In one of his recent daily meditations, Father Rohr shared a story told by the twentieth-century English artist, mystic, popular religious writer and poet, Caryll Houselander, who died in 1954. I think this is one of the most beautiful stories I’ve read.
Here’s what she said happened to her one day while she was riding in a train crowded with everyday commuters:
Quite suddenly I saw with my mind, but as vividly as a wonderful picture, Christ in them all. But I saw more than that; not only was Christ in every one of them, living in them, dying in them, rejoicing in them, sorrowing in them—but because He was in them, and because they were here, the whole world was here too … all those people who had lived in the past, and all those yet to come.”
When she left the train, her vision continued:
I came out into the street and walked for a long time in the crowds. It was the same here, on every side, in every passer-by, everywhere—Christ….I saw too the reverence that everyone must have for a sinner; instead of condoning [their] sin, which is in reality [their] utmost sorrow, one must comfort Christ who is suffering in [them]. And this reverence must be paid even to those sinners whose souls seem to be dead, because it is Christ, who is the life of the soul, who is dead in them; they are His tombs, and Christ in the tomb is potentially the risen Christ….

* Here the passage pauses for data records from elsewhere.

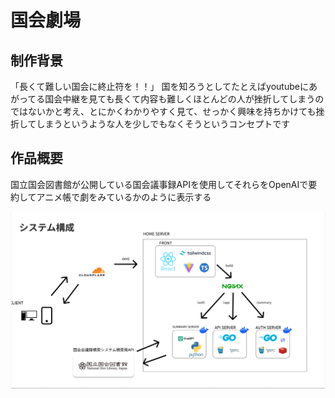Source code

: # 国会劇場

## 制作背景

「長くて難しい国会に終止符を！！」
国を知ろうとしてたとえばyoutubeにあがってる国会中継を見ても長くて内容も難しくほとんどの人が挫折してしまうのではないかと考え、とにかくわかりやすく見て、せっかく興味を持ちかけても挫折してしまうというような人を少しでもなくそうというコンセプトです

## 作品概要

国立国会図書館が公開している国会議事録APIを使用してそれらをOpenAIで要約してアニメ帳で劇をみているかのように表示する

![構成図](../front/public/diet-flow.png "構成図v2")
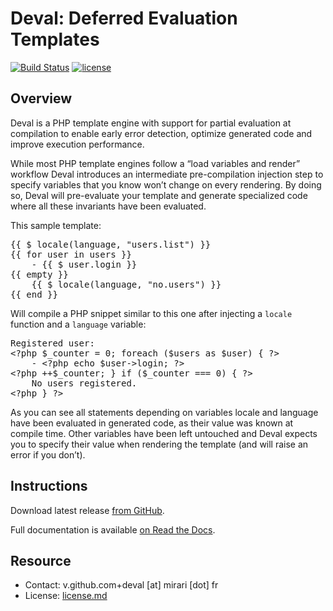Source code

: # Deval: Deferred Evaluation Templates

[![Build Status](https://img.shields.io/github/actions/workflow/status/r3c/deval/verify.yml?branch=master)](https://github.com/r3c/deval/actions/workflows/verify.yml)
[![license](https://img.shields.io/github/license/r3c/deval.svg)](https://opensource.org/licenses/MIT)

## Overview

Deval is a PHP template engine with support for partial evaluation at
compilation to enable early error detection, optimize generated code and
improve execution performance.

While most PHP template engines follow a “load variables and render” workflow
Deval introduces an intermediate pre-compilation injection step to specify
variables that you know won’t change on every rendering. By doing so, Deval
will pre-evaluate your template and generate specialized code where all these
invariants have been evaluated.

This sample template:

<pre>
{{ $ locale(language, "users.list") }}
{{ for user in users }}
    - {{ $ user.login }}
{{ empty }}
    {{ $ locale(language, "no.users") }}
{{ end }}
</pre>

Will compile a PHP snippet similar to this one after injecting a `locale`
function and a `language` variable:

<pre>
Registered user:
&lt;?php $_counter = 0; foreach ($users as $user) { ?&gt;
    - &lt;?php echo $user-&gt;login; ?&gt;
&lt;?php ++$_counter; } if ($_counter === 0) { ?&gt;
    No users registered.
&lt;?php } ?&gt;
</pre>    

As you can see all statements depending on variables locale and language have
been evaluated in generated code, as their value was known at compile time.
Other variables have been left untouched and Deval expects you to specify their
value when rendering the template (and will raise an error if you don’t).

## Instructions

Download latest release
[from GitHub](https://github.com/r3c/deval/releases/latest).

Full documentation is available
[on Read the Docs](http://deval.readthedocs.io/).

## Resource

- Contact: v.github.com+deval [at] mirari [dot] fr
- License: [license.md](license.md)
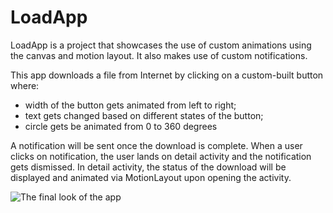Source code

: # LoadApp

LoadApp is a project that showcases the use of custom animations using the canvas and motion layout. It also makes use of custom notifications.

This app downloads a file from Internet by clicking on a custom-built button where:
 - width of the button gets animated from left to right;
 - text gets changed based on different states of the button;
 - circle gets be animated from 0 to 360 degrees

A notification will be sent once the download is complete. When a user clicks on notification, the user lands on detail activity and the notification gets dismissed. In detail activity, the status of the download will be displayed and animated via MotionLayout upon opening the activity.

![The final look of the app](/media/load_app.gif)


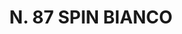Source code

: ---
title: "N. 87 SPIN BIANCO"
plant-name: "N. 87"
plant-number: "087"
plant-xml: "/assets/xml/plant087.xml"
plant-title: "N. 87 SPIN BIANCO"
plant-taxon-link: ""
plant-taxon-link: ""
layout: single-xml
---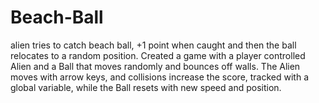 # Beach-Ball
alien tries to catch beach ball, +1 point when caught and then the ball relocates to a random position.
Created a game with a player controlled Alien and a Ball that moves randomly and bounces off walls. The Alien moves with arrow keys, and collisions increase the score, tracked with a global variable, while the Ball resets with new speed and position.

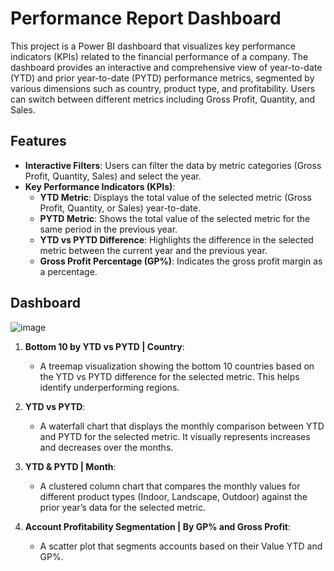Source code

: # Performance Report Dashboard

This project is a Power BI dashboard that visualizes key performance indicators (KPIs) related to the financial performance of a company.
The dashboard provides an interactive and comprehensive view of year-to-date (YTD) and prior year-to-date (PYTD) performance metrics, segmented by various dimensions such as country, product type, and profitability. Users can switch between different metrics including Gross Profit, Quantity, and Sales.

## Features

- **Interactive Filters**: Users can filter the data by metric categories (Gross Profit, Quantity, Sales) and select the year.
- **Key Performance Indicators (KPIs)**: 
  - **YTD Metric**: Displays the total value of the selected metric (Gross Profit, Quantity, or Sales) year-to-date.
  - **PYTD Metric**: Shows the total value of the selected metric for the same period in the previous year.
  - **YTD vs PYTD Difference**: Highlights the difference in the selected metric between the current year and the previous year.
  - **Gross Profit Percentage (GP%)**: Indicates the gross profit margin as a percentage.

## Dashboard

![image](https://github.com/user-attachments/assets/fc3b28df-eaa3-447d-8d46-a193ab031459)


1. **Bottom 10 by YTD vs PYTD | Country**:
   - A treemap visualization showing the bottom 10 countries based on the YTD vs PYTD difference for the selected metric. This helps identify underperforming regions.


2. **YTD vs PYTD**:
   - A waterfall chart that displays the monthly comparison between YTD and PYTD for the selected metric. It visually represents increases and decreases over the months.


3. **YTD & PYTD | Month**:
   - A clustered column chart that compares the monthly values for different product types (Indoor, Landscape, Outdoor) against the prior year’s data for the selected metric.


4. **Account Profitability Segmentation | By GP% and Gross Profit**:
   - A scatter plot that segments accounts based on their Value YTD and GP%.
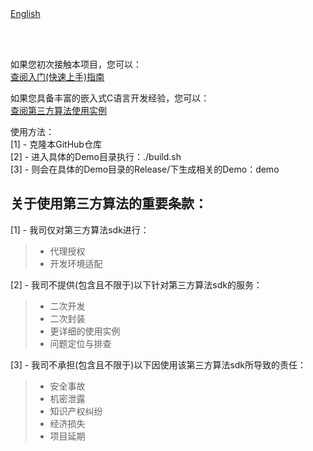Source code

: <br/>
<br/>


[English](README.md)

<br />
<br />

如果您初次接触本项目，您可以：  
[查阅入门(快速上手)指南](https://www.easy-eai.com/document_details/3/133)

如果您具备丰富的嵌入式C语言开发经验，您可以：  
[查阅第三方算法使用实例](https://www.easy-eai.com/document_details/3/33)


使用方法：  
[1] - 克隆本GitHub仓库   
[2] - 进入具体的Demo目录执行：./build.sh    
[3] - 则会在具体的Demo目录的Release/下生成相关的Demo：demo


## 关于使用第三方算法的重要条款：  

[1] - 我司仅对第三方算法sdk进行：
> * 代理授权
> * 开发环境适配

[2] - 我司不提供(包含且不限于)以下针对第三方算法sdk的服务：  
> * 二次开发
> * 二次封装
> * 更详细的使用实例
> * 问题定位与排查

[3] - 我司不承担(包含且不限于)以下因使用该第三方算法sdk所导致的责任：  
> * 安全事故
> * 机密泄露
> * 知识产权纠纷
> * 经济损失
> * 项目延期
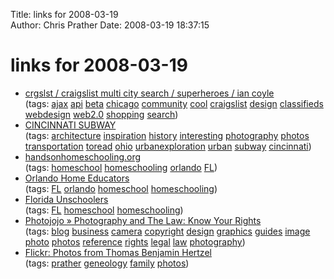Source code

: Title: links for 2008-03-19  
Author: Chris Prather
Date: 2008-03-19 18:37:15

# links for 2008-03-19
<ul class="delicious">
	<li>
		<div class="delicious-link"><a href="http://www.crgslst.com/">crgslst / craigslist multi city search / superheroes / ian coyle</a></div>
		<div class="delicious-tags">(tags: <a href="http://del.icio.us/perigrin/ajax">ajax</a> <a href="http://del.icio.us/perigrin/api">api</a> <a href="http://del.icio.us/perigrin/beta">beta</a> <a href="http://del.icio.us/perigrin/chicago">chicago</a> <a href="http://del.icio.us/perigrin/community">community</a> <a href="http://del.icio.us/perigrin/cool">cool</a> <a href="http://del.icio.us/perigrin/craigslist">craigslist</a> <a href="http://del.icio.us/perigrin/design">design</a> <a href="http://del.icio.us/perigrin/classifieds">classifieds</a> <a href="http://del.icio.us/perigrin/webdesign">webdesign</a> <a href="http://del.icio.us/perigrin/web2.0">web2.0</a> <a href="http://del.icio.us/perigrin/shopping">shopping</a> <a href="http://del.icio.us/perigrin/search">search</a>)</div>
	</li>
	<li>
		<div class="delicious-link"><a href="http://www.cincinnati-transit.net/subway.html">CINCINNATI SUBWAY</a></div>
		<div class="delicious-tags">(tags: <a href="http://del.icio.us/perigrin/architecture">architecture</a> <a href="http://del.icio.us/perigrin/inspiration">inspiration</a> <a href="http://del.icio.us/perigrin/history">history</a> <a href="http://del.icio.us/perigrin/interesting">interesting</a> <a href="http://del.icio.us/perigrin/photography">photography</a> <a href="http://del.icio.us/perigrin/photos">photos</a> <a href="http://del.icio.us/perigrin/transportation">transportation</a> <a href="http://del.icio.us/perigrin/toread">toread</a> <a href="http://del.icio.us/perigrin/ohio">ohio</a> <a href="http://del.icio.us/perigrin/urbanexploration">urbanexploration</a> <a href="http://del.icio.us/perigrin/urban">urban</a> <a href="http://del.icio.us/perigrin/subway">subway</a> <a href="http://del.icio.us/perigrin/cincinnati">cincinnati</a>)</div>
	</li>
	<li>
		<div class="delicious-link"><a href="http://www.handsonhomeschooling.org/">handsonhomeschooling.org</a></div>
		<div class="delicious-tags">(tags: <a href="http://del.icio.us/perigrin/homeschool">homeschool</a> <a href="http://del.icio.us/perigrin/homeschooling">homeschooling</a> <a href="http://del.icio.us/perigrin/orlando">orlando</a> <a href="http://del.icio.us/perigrin/FL">FL</a>)</div>
	</li>
	<li>
		<div class="delicious-link"><a href="http://www.ohed.org/">Orlando Home Educators</a></div>
		<div class="delicious-tags">(tags: <a href="http://del.icio.us/perigrin/FL">FL</a> <a href="http://del.icio.us/perigrin/orlando">orlando</a> <a href="http://del.icio.us/perigrin/homeschool">homeschool</a> <a href="http://del.icio.us/perigrin/homeschooling">homeschooling</a>)</div>
	</li>
	<li>
		<div class="delicious-link"><a href="http://www.freewebs.com/floridaunschoolers/index.htm">Florida Unschoolers</a></div>
		<div class="delicious-tags">(tags: <a href="http://del.icio.us/perigrin/FL">FL</a> <a href="http://del.icio.us/perigrin/homeschool">homeschool</a> <a href="http://del.icio.us/perigrin/homeschooling">homeschooling</a>)</div>
	</li>
	<li>
		<div class="delicious-link"><a href="http://photojojo.com/content/tips/legal-rights-of-photographers/">Photojojo » Photography and The Law: Know Your Rights</a></div>
		<div class="delicious-tags">(tags: <a href="http://del.icio.us/perigrin/blog">blog</a> <a href="http://del.icio.us/perigrin/business">business</a> <a href="http://del.icio.us/perigrin/camera">camera</a> <a href="http://del.icio.us/perigrin/copyright">copyright</a> <a href="http://del.icio.us/perigrin/design">design</a> <a href="http://del.icio.us/perigrin/graphics">graphics</a> <a href="http://del.icio.us/perigrin/guides">guides</a> <a href="http://del.icio.us/perigrin/image">image</a> <a href="http://del.icio.us/perigrin/photo">photo</a> <a href="http://del.icio.us/perigrin/photos">photos</a> <a href="http://del.icio.us/perigrin/reference">reference</a> <a href="http://del.icio.us/perigrin/rights">rights</a> <a href="http://del.icio.us/perigrin/legal">legal</a> <a href="http://del.icio.us/perigrin/law">law</a> <a href="http://del.icio.us/perigrin/photography">photography</a>)</div>
	</li>
	<li>
		<div class="delicious-link"><a href="http://www.flickr.com/photos/21600881@N03/">Flickr: Photos from Thomas Benjamin Hertzel</a></div>
		<div class="delicious-tags">(tags: <a href="http://del.icio.us/perigrin/prather">prather</a> <a href="http://del.icio.us/perigrin/geneology">geneology</a> <a href="http://del.icio.us/perigrin/family">family</a> <a href="http://del.icio.us/perigrin/photos">photos</a>)</div>
	</li>
</ul>

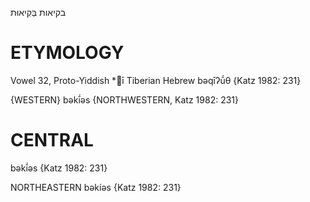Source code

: בקיאות
בְּקִיאוּת

ETYMOLOGY
===========
Vowel 32, Proto-Yiddish *ī
Tiberian Hebrew bəqīʔū́θ
{Katz 1982: 231}

{WESTERN}
bəkī́əs {NORTHWESTERN, Katz 1982: 231}

CENTRAL
========

bəkī́əs {Katz 1982: 231}

NORTHEASTERN
bəkíəs {Katz 1982: 231}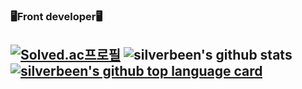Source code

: ###  🖥Front developer🖥


[![Solved.ac프로필](http://silverbeen.wtf/api/v2/generate_badge?boj={handle})](https://solved.ac/{handle})
![silverbeen's github stats](https://github-readme-stats.vercel.app/api?username=silverbeen&show_icons=true)
[![silverbeen's github top language card](https://github-readme-stats.vercel.app/api/top-langs/?username=silverbeen&layout=compact&theme=gradient)](https://github.com/silverbeen)
-----
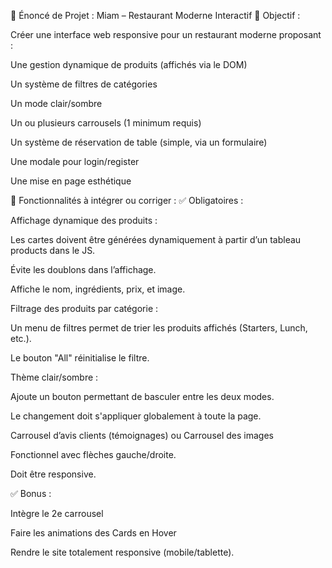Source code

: 📝 Énoncé de Projet : Miam – Restaurant Moderne Interactif
🎯 Objectif :


Créer une interface web responsive pour un restaurant moderne proposant :

Une gestion dynamique de produits (affichés via le DOM)

Un système de filtres de catégories

Un mode clair/sombre

Un ou plusieurs carrousels (1 minimum requis)

Un système de réservation de table (simple, via un formulaire)

Une modale pour login/register

Une mise en page esthétique


🧩 Fonctionnalités à intégrer ou corriger :
✅ Obligatoires :

Affichage dynamique des produits :

Les cartes doivent être générées dynamiquement à partir d’un tableau products dans le JS.

Évite les doublons dans l’affichage.

Affiche le nom, ingrédients, prix, et image.

Filtrage des produits par catégorie :

Un menu de filtres permet de trier les produits affichés (Starters, Lunch, etc.).

Le bouton "All" réinitialise le filtre.

Thème clair/sombre :

Ajoute un bouton permettant de basculer entre les deux modes.

Le changement doit s'appliquer globalement à toute la page.

Carrousel d’avis clients (témoignages)
ou
Carrousel des images

Fonctionnel avec flèches gauche/droite.

Doit être responsive.

✅ Bonus :

Intègre le 2e carrousel

Faire les animations des Cards en Hover

Rendre le site totalement responsive (mobile/tablette).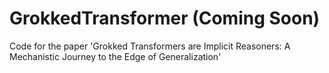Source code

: # GrokkedTransformer (Coming Soon)
Code for the paper 'Grokked Transformers are Implicit Reasoners: A Mechanistic Journey to the Edge of Generalization'
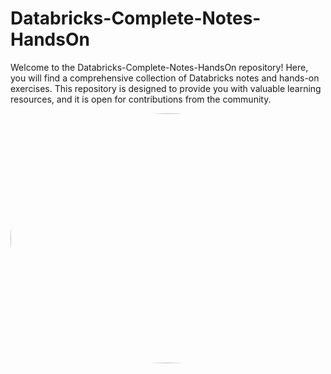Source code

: # Databricks-Complete-Notes-HandsOn


Welcome to the Databricks-Complete-Notes-HandsOn repository! Here, you will find a comprehensive collection of Databricks notes and hands-on exercises. This repository is designed to provide you with valuable learning resources, and it is open for contributions from the community.
<div align="center">
<img align="center" alt="Databricks" src="https://upload.wikimedia.org/wikipedia/commons/6/63/Databricks_Logo.png" width="800" height="400" style="border-radius:50%">
</div>
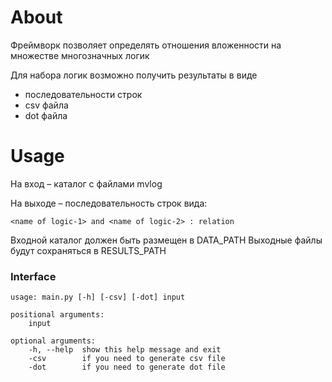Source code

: # About
Фреймворк позволяет определять отношения вложенности на множестве многозначных логик

Для набора логик возможно получить результаты в виде 
* последовательности строк
* csv файла
* dot файла

# Usage
На вход – каталог с файлами mvlog 

На выходе – последовательность строк вида:

    <name of logic-1> and <name of logic-2> : relation

Входной каталог должен быть размещен в DATA_PATH
Выходные файлы будут сохраняться в RESULTS_PATH

### Interface 

    usage: main.py [-h] [-csv] [-dot] input
    
    positional arguments:
        input

    optional arguments:
        -h, --help  show this help message and exit
        -csv        if you need to generate csv file
        -dot        if you need to generate dot file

Christ is everywhere; in Him every kind of life has a meaning and has an influence on every other kind of life…. Realization of our oneness in Christ is the only cure for human loneliness. For me, too, it is the only ultimate meaning of life, the only thing that gives meaning and purpose to every life.
After a few days the ‘vision’ faded. People looked the same again, there was no longer the same shock of insight for me each time I was face to face with another human being. Christ was hidden again; indeed, through the years to come I would have to seek for Him, and usually I would find Him in others—and still more in myself—only through a deliberate and blind act of faith.”
Who is Christ for us today? He is the life of the soul. The ultimate meaning of life and the cure for our loneliness. He is the one who gives us purpose. The one who gives us joy.
May he come alive in all of us today, and every day.